→ **Problem requirements**:
Among the records below, count the lines where "used" occurs, and report that total alone.
====== Supplied entries ======
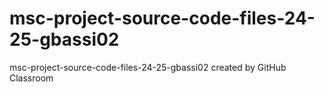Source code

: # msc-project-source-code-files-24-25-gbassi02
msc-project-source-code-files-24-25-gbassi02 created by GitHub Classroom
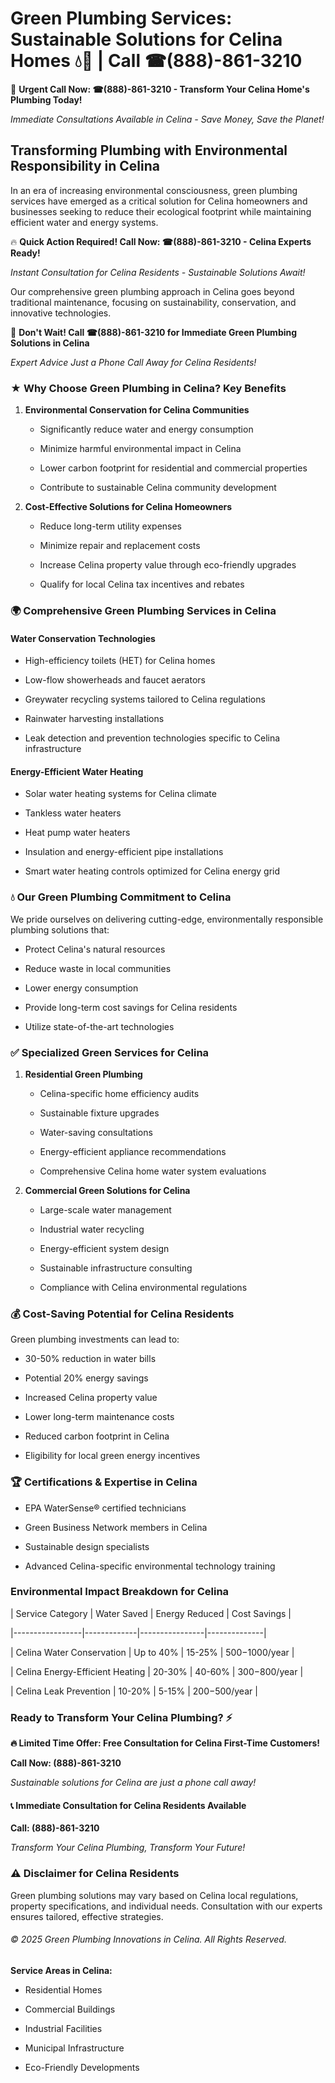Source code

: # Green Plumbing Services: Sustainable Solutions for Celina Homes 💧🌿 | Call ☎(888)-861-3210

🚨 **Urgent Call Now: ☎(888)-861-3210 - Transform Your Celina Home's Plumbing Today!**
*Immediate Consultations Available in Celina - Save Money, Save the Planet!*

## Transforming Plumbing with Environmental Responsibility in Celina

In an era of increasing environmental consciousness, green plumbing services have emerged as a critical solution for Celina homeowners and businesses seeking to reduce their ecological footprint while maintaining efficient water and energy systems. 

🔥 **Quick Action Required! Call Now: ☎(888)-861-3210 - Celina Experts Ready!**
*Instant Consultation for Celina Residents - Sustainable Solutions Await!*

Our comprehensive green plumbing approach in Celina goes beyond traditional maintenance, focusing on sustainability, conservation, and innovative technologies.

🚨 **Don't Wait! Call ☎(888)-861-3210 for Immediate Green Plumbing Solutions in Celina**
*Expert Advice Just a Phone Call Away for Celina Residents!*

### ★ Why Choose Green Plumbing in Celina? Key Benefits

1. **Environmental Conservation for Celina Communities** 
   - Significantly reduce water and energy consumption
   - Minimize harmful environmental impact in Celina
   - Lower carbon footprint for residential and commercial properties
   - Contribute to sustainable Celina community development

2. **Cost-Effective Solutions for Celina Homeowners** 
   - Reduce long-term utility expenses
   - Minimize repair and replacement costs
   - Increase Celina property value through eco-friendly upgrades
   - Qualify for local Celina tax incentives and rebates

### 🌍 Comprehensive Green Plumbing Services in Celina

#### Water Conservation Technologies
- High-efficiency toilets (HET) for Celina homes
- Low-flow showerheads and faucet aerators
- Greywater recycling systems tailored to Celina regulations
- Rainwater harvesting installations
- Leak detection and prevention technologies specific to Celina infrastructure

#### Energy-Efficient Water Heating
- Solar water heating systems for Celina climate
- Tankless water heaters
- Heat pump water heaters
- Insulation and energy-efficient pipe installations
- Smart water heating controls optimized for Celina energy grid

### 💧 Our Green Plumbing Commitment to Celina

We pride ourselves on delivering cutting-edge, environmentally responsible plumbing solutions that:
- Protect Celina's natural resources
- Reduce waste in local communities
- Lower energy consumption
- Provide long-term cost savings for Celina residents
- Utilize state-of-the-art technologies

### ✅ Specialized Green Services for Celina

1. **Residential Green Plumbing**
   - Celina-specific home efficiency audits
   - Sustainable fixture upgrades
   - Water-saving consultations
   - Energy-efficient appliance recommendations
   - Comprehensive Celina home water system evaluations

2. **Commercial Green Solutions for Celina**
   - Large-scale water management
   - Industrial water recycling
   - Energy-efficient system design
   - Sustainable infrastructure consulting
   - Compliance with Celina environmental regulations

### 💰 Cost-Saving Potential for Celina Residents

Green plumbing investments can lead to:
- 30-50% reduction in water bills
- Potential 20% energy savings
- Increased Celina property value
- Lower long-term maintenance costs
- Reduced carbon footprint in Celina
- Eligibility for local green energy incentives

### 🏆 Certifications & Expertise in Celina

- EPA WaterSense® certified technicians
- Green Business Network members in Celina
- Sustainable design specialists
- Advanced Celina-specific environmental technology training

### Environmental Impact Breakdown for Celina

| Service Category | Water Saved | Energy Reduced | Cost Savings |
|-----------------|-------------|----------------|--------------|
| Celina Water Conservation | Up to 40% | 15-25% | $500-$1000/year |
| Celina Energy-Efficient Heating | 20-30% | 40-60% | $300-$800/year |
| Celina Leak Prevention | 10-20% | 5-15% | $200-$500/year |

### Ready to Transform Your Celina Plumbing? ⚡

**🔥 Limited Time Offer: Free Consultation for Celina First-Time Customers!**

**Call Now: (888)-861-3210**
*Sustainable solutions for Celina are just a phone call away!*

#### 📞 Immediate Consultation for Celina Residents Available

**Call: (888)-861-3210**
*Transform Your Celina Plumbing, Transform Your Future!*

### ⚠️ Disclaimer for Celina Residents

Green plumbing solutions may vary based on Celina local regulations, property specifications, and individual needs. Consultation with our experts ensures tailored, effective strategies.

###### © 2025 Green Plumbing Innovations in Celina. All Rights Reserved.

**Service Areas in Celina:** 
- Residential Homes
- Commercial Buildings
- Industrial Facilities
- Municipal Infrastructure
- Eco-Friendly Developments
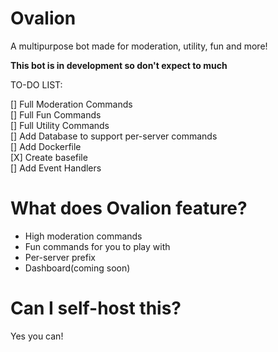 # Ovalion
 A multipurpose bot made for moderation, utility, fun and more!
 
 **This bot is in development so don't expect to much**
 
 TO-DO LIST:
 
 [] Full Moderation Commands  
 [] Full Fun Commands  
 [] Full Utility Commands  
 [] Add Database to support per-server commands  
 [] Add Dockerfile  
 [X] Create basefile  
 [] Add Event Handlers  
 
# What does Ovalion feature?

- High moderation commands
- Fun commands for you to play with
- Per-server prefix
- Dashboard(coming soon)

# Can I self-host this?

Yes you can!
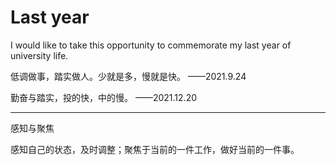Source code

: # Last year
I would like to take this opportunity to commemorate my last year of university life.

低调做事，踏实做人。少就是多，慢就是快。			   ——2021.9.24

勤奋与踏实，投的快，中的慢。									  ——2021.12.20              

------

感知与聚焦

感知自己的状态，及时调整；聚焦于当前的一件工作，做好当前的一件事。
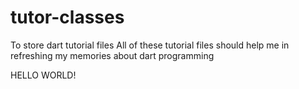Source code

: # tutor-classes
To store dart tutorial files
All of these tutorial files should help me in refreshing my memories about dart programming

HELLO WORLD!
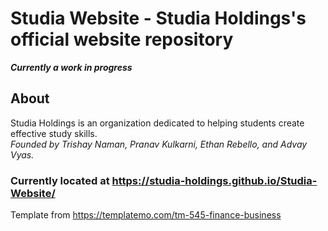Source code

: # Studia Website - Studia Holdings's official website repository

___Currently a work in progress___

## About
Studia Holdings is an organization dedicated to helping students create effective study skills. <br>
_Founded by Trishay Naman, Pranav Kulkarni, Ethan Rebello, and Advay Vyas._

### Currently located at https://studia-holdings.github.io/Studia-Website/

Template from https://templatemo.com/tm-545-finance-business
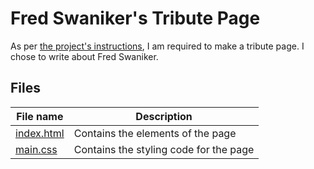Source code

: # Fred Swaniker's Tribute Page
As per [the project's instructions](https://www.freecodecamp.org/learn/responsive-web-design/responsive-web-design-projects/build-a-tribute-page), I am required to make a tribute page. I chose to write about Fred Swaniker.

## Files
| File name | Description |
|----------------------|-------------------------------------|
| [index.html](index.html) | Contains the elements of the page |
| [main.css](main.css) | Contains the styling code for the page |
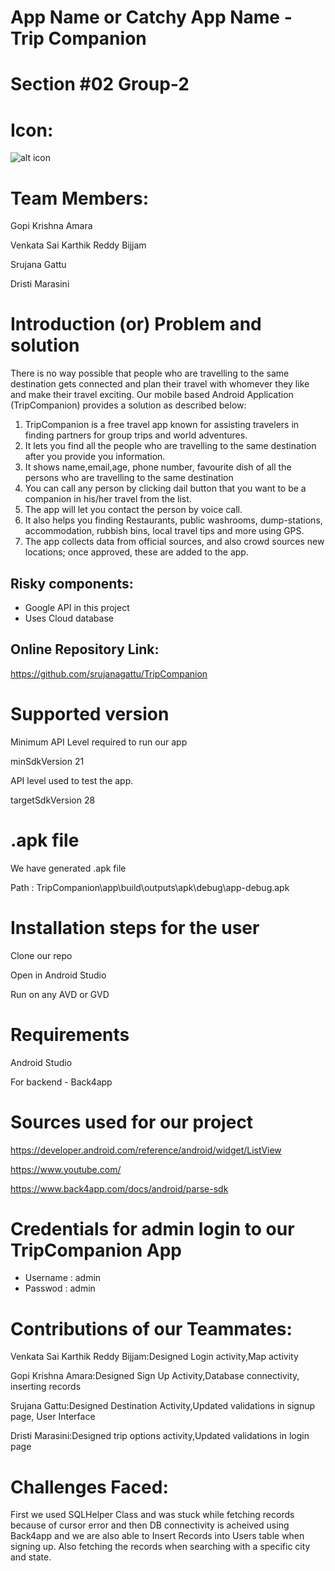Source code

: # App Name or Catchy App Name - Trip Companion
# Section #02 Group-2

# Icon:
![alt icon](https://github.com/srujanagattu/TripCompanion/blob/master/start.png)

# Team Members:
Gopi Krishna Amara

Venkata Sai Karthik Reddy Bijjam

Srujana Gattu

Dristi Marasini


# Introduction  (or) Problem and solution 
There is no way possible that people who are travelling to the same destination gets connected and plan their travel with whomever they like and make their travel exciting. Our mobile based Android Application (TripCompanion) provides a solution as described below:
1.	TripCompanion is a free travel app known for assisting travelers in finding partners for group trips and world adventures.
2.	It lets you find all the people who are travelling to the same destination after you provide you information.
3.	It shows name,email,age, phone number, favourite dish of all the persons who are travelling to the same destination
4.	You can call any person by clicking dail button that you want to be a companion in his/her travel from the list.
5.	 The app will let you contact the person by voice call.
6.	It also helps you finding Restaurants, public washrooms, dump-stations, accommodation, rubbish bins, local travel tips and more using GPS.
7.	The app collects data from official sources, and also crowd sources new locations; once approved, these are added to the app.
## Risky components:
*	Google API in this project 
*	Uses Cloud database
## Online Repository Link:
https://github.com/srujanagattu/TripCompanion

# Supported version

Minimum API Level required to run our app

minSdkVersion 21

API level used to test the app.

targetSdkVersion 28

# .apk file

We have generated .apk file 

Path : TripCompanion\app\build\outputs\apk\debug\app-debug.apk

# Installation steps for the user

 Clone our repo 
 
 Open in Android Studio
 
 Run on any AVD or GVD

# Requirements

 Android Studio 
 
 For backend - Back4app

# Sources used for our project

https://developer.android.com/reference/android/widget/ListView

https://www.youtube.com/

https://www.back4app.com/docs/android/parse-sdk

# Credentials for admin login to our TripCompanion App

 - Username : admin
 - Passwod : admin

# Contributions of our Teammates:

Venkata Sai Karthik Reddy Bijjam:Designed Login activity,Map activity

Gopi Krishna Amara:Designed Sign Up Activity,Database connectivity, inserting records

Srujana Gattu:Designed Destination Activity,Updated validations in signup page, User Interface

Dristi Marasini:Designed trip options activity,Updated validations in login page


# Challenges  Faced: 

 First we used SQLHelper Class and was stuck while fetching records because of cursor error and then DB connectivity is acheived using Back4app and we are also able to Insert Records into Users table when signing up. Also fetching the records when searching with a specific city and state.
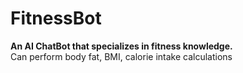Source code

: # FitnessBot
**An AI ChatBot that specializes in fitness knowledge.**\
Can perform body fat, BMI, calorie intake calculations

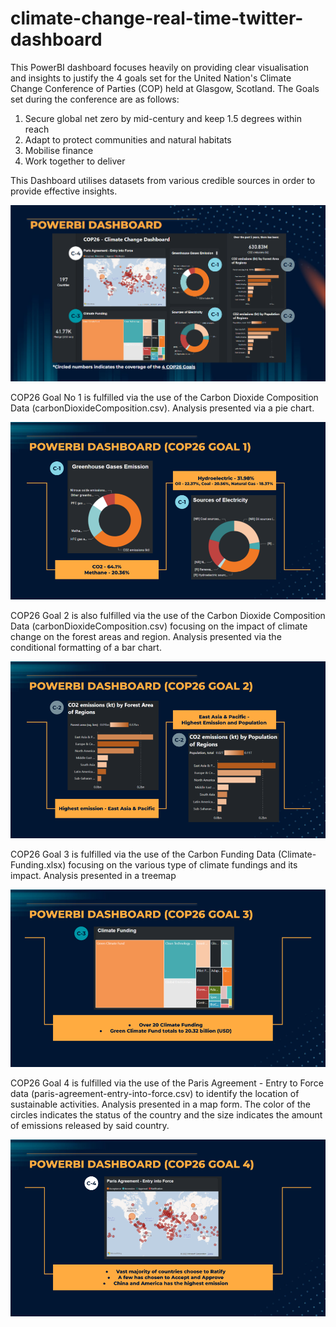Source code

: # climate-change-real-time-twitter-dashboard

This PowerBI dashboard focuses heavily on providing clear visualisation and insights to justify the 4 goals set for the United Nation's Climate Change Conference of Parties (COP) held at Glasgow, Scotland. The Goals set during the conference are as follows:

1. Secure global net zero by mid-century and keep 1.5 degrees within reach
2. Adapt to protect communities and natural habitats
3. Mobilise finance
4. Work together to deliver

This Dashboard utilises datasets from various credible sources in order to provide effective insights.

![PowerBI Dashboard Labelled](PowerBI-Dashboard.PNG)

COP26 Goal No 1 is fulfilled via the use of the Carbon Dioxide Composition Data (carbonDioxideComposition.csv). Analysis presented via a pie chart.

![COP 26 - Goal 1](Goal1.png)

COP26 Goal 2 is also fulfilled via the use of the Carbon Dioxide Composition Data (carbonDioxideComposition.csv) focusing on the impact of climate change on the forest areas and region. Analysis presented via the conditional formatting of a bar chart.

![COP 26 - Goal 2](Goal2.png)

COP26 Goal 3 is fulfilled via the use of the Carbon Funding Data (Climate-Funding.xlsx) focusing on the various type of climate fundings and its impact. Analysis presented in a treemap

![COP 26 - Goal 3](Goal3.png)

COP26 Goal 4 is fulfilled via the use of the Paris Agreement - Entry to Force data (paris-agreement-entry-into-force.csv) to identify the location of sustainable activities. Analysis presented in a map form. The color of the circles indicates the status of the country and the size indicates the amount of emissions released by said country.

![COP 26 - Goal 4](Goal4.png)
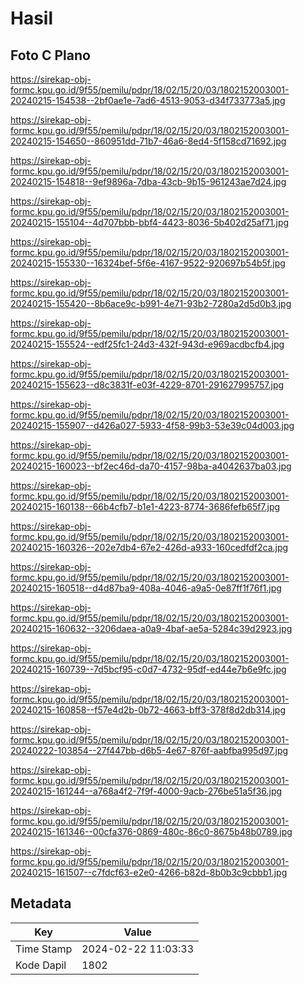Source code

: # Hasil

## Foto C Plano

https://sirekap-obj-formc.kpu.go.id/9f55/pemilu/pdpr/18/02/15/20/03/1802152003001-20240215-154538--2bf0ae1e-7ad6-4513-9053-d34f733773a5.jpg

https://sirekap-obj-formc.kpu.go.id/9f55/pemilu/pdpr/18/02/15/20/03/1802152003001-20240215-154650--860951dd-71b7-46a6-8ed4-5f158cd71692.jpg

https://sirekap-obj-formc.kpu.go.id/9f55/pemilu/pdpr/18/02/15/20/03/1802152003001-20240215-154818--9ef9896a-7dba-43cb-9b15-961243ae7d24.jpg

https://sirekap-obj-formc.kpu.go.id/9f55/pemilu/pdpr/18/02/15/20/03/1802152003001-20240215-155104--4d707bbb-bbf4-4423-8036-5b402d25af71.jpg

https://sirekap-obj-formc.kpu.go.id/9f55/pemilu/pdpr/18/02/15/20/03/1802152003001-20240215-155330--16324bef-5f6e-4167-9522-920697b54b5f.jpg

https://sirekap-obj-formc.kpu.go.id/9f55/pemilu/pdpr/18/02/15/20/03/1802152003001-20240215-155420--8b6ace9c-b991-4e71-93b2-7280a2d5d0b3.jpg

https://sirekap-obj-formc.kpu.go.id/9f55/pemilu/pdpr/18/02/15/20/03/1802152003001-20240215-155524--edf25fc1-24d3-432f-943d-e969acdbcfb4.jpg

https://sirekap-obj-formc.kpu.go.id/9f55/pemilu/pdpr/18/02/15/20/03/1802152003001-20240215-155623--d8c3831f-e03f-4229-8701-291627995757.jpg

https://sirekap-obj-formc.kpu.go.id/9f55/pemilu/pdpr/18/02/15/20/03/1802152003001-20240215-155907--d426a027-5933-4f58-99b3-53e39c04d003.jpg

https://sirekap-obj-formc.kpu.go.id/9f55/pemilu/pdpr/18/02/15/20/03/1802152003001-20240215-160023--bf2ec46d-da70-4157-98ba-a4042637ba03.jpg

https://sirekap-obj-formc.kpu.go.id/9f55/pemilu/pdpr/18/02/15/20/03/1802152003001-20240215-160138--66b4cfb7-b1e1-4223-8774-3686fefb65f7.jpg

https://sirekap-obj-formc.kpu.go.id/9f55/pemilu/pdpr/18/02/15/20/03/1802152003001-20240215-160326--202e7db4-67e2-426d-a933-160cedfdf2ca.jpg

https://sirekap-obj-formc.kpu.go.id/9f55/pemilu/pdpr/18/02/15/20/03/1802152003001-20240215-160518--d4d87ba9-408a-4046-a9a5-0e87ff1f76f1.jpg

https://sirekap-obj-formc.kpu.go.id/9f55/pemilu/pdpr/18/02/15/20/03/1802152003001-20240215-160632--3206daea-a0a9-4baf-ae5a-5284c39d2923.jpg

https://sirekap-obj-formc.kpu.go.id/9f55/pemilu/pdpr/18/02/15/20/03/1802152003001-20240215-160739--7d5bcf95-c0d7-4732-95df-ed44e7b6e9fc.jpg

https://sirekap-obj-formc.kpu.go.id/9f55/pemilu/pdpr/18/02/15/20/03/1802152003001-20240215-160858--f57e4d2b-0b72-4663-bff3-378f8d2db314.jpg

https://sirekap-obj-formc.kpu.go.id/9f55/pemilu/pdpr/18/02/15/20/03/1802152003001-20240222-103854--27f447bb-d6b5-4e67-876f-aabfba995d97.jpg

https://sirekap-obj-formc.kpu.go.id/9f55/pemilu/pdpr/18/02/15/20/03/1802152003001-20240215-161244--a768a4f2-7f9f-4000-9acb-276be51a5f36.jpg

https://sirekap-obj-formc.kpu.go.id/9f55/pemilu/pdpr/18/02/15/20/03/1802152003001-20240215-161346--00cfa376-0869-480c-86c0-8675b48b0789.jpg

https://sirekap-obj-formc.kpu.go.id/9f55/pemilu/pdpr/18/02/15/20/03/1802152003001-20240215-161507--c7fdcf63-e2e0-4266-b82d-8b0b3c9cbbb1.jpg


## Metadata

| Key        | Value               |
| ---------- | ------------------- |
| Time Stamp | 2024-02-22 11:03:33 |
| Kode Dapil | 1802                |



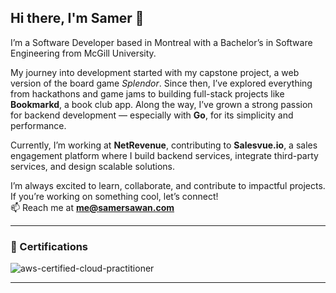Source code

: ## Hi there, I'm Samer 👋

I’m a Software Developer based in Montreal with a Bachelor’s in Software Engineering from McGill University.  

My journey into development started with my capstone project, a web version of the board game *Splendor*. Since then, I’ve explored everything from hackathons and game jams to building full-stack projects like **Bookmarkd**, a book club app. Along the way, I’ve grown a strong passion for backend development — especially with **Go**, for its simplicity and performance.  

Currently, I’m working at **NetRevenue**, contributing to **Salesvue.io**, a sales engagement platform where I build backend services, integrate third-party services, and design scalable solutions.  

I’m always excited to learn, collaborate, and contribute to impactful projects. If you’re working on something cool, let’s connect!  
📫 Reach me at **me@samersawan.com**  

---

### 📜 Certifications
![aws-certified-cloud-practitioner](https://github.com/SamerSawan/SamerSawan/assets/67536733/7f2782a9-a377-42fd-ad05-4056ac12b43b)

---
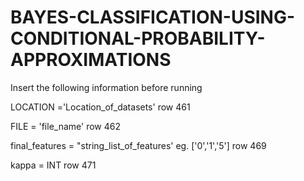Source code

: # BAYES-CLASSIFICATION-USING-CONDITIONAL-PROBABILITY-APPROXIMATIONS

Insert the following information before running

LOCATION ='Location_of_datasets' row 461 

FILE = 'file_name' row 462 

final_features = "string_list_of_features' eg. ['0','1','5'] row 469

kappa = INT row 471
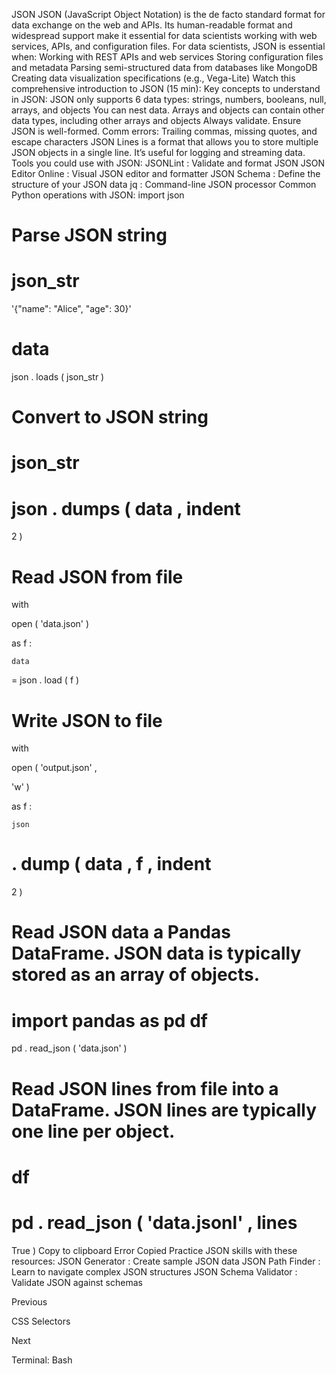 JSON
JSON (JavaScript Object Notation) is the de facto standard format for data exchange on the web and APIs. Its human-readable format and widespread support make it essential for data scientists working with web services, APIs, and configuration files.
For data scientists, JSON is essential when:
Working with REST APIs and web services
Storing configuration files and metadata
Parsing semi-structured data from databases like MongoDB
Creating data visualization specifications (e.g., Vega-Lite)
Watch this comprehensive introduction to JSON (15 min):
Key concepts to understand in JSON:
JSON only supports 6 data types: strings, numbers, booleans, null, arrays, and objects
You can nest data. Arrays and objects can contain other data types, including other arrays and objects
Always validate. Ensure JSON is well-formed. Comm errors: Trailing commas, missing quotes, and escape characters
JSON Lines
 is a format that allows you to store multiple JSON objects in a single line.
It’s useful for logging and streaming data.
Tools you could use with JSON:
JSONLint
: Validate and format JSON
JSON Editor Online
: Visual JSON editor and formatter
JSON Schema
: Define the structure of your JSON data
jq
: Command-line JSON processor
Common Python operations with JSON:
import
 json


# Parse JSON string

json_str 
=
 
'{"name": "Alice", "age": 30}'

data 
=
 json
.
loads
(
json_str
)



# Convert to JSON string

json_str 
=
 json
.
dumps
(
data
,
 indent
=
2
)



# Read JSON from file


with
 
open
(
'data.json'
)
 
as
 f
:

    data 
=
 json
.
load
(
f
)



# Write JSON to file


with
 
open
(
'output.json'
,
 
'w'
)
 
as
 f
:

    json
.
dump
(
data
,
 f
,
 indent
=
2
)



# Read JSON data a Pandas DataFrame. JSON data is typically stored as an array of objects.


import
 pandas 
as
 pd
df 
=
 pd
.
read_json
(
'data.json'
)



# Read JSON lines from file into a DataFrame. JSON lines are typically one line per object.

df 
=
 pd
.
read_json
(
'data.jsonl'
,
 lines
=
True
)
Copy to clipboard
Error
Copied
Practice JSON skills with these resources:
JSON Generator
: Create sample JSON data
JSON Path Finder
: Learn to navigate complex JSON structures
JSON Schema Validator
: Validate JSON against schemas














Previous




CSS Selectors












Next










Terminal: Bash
======
→ **Answer section**:
3